● Exercise:
Among the records, which lines hold the word "code"? Pick them out.

● Data:
[Start of section]

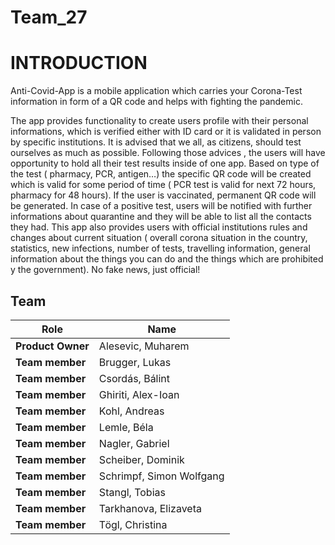 # Team_27

# INTRODUCTION

Anti-Covid-App is a mobile application which carries your Corona-Test information in form of a QR code and helps with fighting the pandemic.

The app provides functionality to create users profile with their personal informations, which is verified either with ID card or it is validated in person by specific institutions. 
It is advised that we all, as citizens, should test ourselves as much as possible. Following those advices , the users will have opportunity to hold all their test results inside of one app.
Based on type of the test ( pharmacy, PCR, antigen…) the specific QR code will be created which is valid for some period of time ( PCR test is valid for next 72 hours, pharmacy for 48 hours). If the user is vaccinated, permanent QR code will be generated. 
In case of a positive test, users will be notified with further informations about quarantine and they will be able to list all the contacts they had.
This app also provides users with official institutions rules and changes about current situation ( overall corona situation in the country, statistics, new infections, number of tests, travelling information, general information about the things you can do and the things which are prohibited y the government). No fake news, just official!



## Team
| Role | Name |
| ---- | ---- |
| **Product Owner** | Alesevic, Muharem |
| **Team member** | Brugger, Lukas |
| **Team member** | Csordás, Bálint |
| **Team member** | Ghiriti, Alex-Ioan |
| **Team member** | Kohl, Andreas |
| **Team member** | Lemle, Béla |
| **Team member** | Nagler, Gabriel |
| **Team member** | Scheiber, Dominik |
| **Team member** | Schrimpf, Simon Wolfgang |
| **Team member** | Stangl, Tobias |
| **Team member** | Tarkhanova, Elizaveta |
| **Team member** | Tögl, Christina |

[End of section]

● Written response:
Anti-Covid-App is a mobile application which carries your Corona-Test information in form of a QR code and helps with fighting the pandemic.
Based on type of the test ( pharmacy, PCR, antigen…) the specific QR code will be created which is valid for some period of time ( PCR test is valid for next 72 hours, pharmacy for 48 hours). If the user is vaccinated, permanent QR code will be generated. 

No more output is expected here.